THE RECORDS START

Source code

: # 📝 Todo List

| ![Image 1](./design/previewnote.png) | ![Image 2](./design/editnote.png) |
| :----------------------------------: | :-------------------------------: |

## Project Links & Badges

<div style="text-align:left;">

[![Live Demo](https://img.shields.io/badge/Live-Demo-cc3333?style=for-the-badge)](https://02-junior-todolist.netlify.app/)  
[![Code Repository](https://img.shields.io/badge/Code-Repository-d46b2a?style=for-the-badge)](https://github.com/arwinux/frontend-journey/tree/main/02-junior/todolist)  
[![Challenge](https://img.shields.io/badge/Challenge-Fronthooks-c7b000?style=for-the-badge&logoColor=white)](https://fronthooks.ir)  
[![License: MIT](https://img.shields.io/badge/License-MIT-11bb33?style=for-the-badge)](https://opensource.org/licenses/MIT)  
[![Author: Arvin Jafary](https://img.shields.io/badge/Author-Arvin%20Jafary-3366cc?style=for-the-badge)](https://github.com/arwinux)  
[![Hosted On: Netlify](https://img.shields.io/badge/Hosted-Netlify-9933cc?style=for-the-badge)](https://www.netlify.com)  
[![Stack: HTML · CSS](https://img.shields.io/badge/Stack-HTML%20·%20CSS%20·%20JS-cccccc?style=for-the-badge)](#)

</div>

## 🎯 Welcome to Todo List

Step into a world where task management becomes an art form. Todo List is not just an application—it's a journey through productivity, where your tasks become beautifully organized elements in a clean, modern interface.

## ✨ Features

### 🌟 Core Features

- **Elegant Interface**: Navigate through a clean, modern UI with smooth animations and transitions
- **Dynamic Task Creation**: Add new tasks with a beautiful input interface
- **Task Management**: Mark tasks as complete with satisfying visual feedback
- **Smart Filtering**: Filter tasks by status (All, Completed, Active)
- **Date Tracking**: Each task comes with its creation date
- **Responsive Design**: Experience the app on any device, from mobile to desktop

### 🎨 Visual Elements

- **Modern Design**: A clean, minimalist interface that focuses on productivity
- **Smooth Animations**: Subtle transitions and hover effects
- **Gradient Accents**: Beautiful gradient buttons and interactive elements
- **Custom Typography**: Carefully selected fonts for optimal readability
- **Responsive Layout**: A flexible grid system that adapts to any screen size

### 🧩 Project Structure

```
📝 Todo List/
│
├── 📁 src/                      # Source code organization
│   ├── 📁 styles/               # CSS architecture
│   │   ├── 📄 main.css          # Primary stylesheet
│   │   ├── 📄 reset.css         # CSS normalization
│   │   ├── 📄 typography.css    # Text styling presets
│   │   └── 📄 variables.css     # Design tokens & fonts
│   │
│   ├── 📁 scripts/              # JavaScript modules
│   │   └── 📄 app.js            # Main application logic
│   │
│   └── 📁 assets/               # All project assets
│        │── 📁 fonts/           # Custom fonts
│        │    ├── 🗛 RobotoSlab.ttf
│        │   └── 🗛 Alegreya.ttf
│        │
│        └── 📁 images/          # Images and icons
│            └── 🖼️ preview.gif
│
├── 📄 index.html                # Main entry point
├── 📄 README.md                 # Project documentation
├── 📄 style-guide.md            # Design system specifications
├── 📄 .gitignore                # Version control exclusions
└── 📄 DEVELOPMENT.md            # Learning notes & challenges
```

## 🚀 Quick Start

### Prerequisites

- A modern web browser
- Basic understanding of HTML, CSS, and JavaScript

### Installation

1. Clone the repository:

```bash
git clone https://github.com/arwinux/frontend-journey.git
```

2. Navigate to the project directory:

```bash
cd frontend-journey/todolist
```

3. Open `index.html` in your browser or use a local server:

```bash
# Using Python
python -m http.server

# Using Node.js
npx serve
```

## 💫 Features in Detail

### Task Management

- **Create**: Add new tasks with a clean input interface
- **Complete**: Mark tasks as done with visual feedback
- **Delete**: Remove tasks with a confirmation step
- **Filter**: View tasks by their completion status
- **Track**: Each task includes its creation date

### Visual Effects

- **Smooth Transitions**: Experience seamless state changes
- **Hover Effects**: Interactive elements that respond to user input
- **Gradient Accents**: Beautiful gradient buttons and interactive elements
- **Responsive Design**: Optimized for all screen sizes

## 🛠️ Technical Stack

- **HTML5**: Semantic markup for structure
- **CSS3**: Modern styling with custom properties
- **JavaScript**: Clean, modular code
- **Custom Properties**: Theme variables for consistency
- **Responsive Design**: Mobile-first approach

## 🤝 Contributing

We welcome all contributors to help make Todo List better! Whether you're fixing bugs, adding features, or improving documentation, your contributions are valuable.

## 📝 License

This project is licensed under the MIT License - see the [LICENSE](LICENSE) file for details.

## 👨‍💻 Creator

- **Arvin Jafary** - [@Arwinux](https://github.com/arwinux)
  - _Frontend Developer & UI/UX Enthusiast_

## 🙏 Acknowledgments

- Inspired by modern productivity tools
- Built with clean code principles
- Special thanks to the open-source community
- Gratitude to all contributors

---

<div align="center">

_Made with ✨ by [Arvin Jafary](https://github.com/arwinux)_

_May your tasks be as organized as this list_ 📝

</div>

THE RECORDS END

▸ **WHAT IS EXPECTED**
Tally how many lines of the records hold the word "feedback". Answer with the number only.

▸ **ANSWER TO THE EXERCISE**
2